## PROBLEM TO WORK ON
For the entries below, how many lines contain the word "integers"? Reply with the number and nothing else.

## MATERIAL SHOWN
•••••

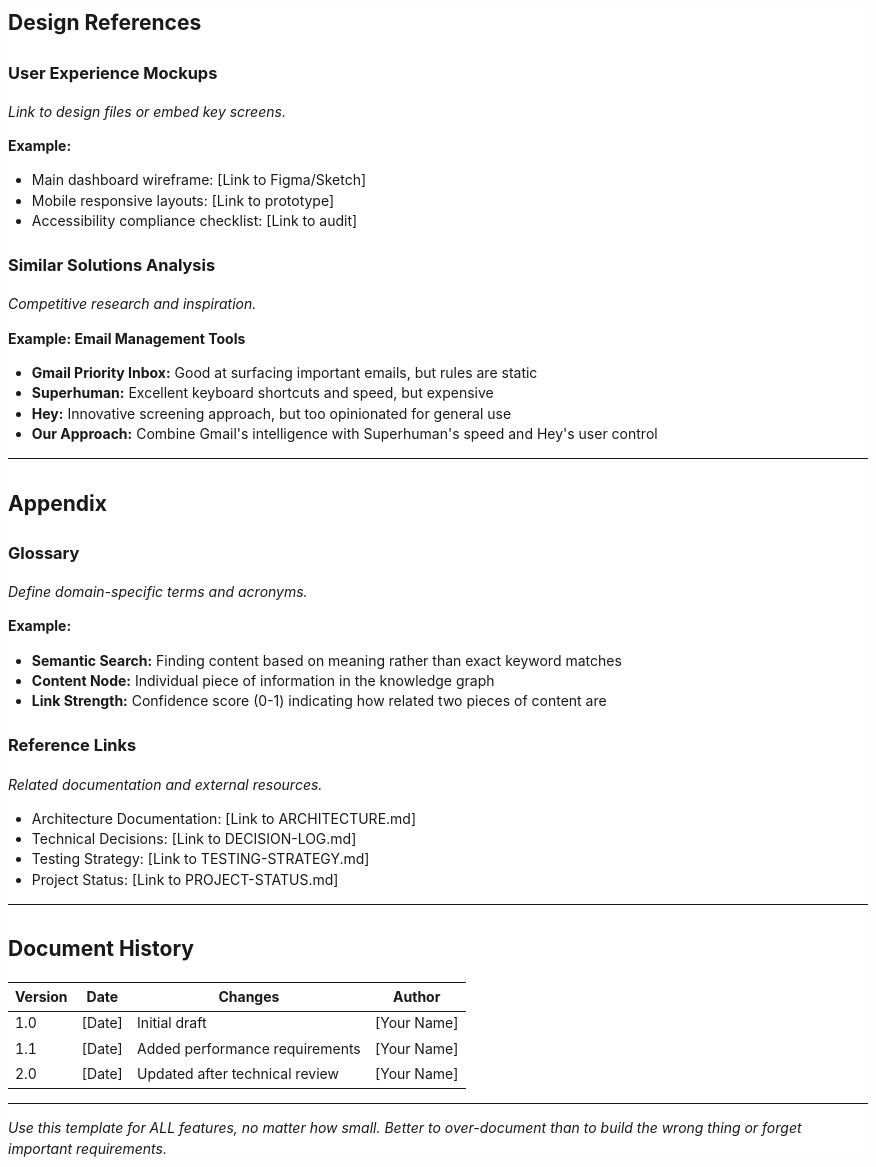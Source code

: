 
## Design References

### User Experience Mockups
*Link to design files or embed key screens.*

**Example:**
- Main dashboard wireframe: [Link to Figma/Sketch]
- Mobile responsive layouts: [Link to prototype]
- Accessibility compliance checklist: [Link to audit]

### Similar Solutions Analysis
*Competitive research and inspiration.*

**Example: Email Management Tools**
- **Gmail Priority Inbox:** Good at surfacing important emails, but rules are static
- **Superhuman:** Excellent keyboard shortcuts and speed, but expensive
- **Hey:** Innovative screening approach, but too opinionated for general use
- **Our Approach:** Combine Gmail's intelligence with Superhuman's speed and Hey's user control

---

## Appendix

### Glossary
*Define domain-specific terms and acronyms.*

**Example:**
- **Semantic Search:** Finding content based on meaning rather than exact keyword matches
- **Content Node:** Individual piece of information in the knowledge graph
- **Link Strength:** Confidence score (0-1) indicating how related two pieces of content are

### Reference Links
*Related documentation and external resources.*

- Architecture Documentation: [Link to ARCHITECTURE.md]
- Technical Decisions: [Link to DECISION-LOG.md]
- Testing Strategy: [Link to TESTING-STRATEGY.md]
- Project Status: [Link to PROJECT-STATUS.md]

---

## Document History

| Version | Date | Changes | Author |
|---------|------|---------|--------|
| 1.0 | [Date] | Initial draft | [Your Name] |
| 1.1 | [Date] | Added performance requirements | [Your Name] |
| 2.0 | [Date] | Updated after technical review | [Your Name] |

---

*Use this template for ALL features, no matter how small. Better to over-document than to build the wrong thing or forget important requirements.*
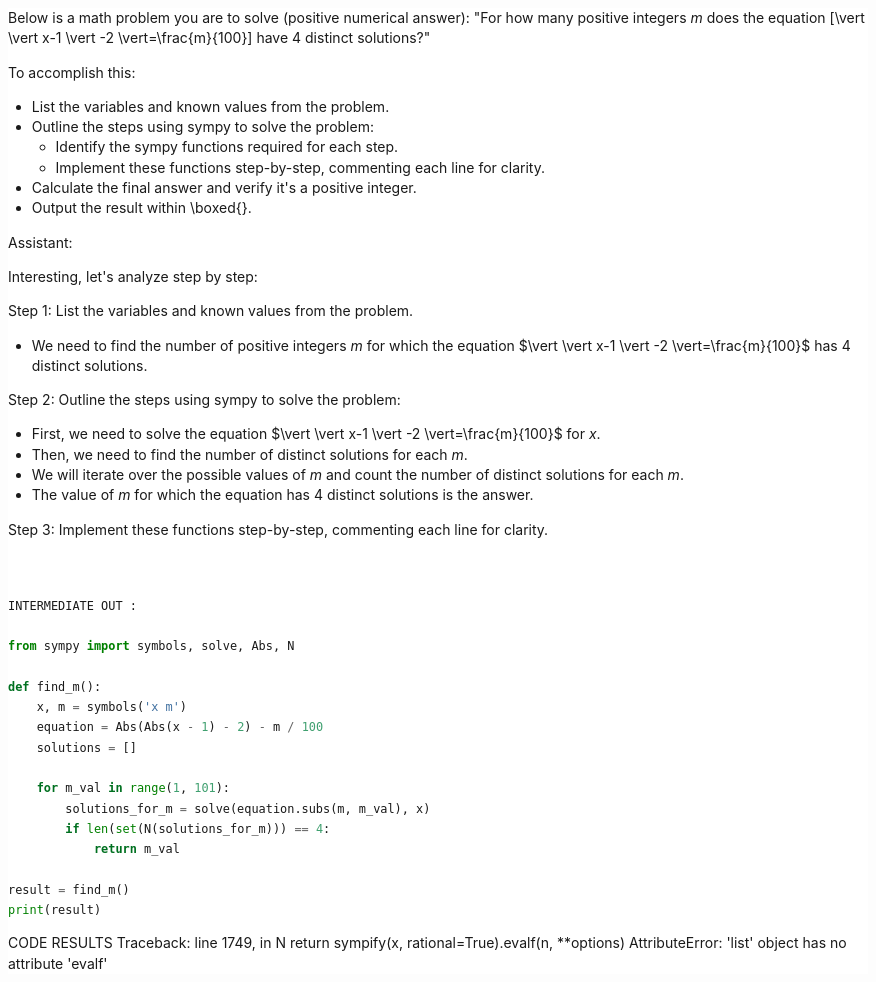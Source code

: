 Below is a math problem you are to solve (positive numerical answer):
"For how many positive integers $m$ does the equation \[\vert \vert x-1 \vert -2 \vert=\frac{m}{100}\] have $4$ distinct solutions?"

To accomplish this:
- List the variables and known values from the problem.
- Outline the steps using sympy to solve the problem:
  * Identify the sympy functions required for each step.
  * Implement these functions step-by-step, commenting each line for clarity.
- Calculate the final answer and verify it's a positive integer.
- Output the result within \boxed{}.

Assistant:

Interesting, let's analyze step by step:



Step 1: List the variables and known values from the problem.
- We need to find the number of positive integers $m$ for which the equation $\vert \vert x-1 \vert -2 \vert=\frac{m}{100}$ has $4$ distinct solutions.

Step 2: Outline the steps using sympy to solve the problem:
- First, we need to solve the equation $\vert \vert x-1 \vert -2 \vert=\frac{m}{100}$ for $x$.
- Then, we need to find the number of distinct solutions for each $m$.
- We will iterate over the possible values of $m$ and count the number of distinct solutions for each $m$.
- The value of $m$ for which the equation has $4$ distinct solutions is the answer.

Step 3: Implement these functions step-by-step, commenting each line for clarity.

```python


INTERMEDIATE OUT :

from sympy import symbols, solve, Abs, N

def find_m():
    x, m = symbols('x m')
    equation = Abs(Abs(x - 1) - 2) - m / 100
    solutions = []

    for m_val in range(1, 101):
        solutions_for_m = solve(equation.subs(m, m_val), x)
        if len(set(N(solutions_for_m))) == 4:
            return m_val

result = find_m()
print(result)
```

CODE RESULTS Traceback: line 1749, in N
    return sympify(x, rational=True).evalf(n, **options)
AttributeError: 'list' object has no attribute 'evalf'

•••••

## RESULT
2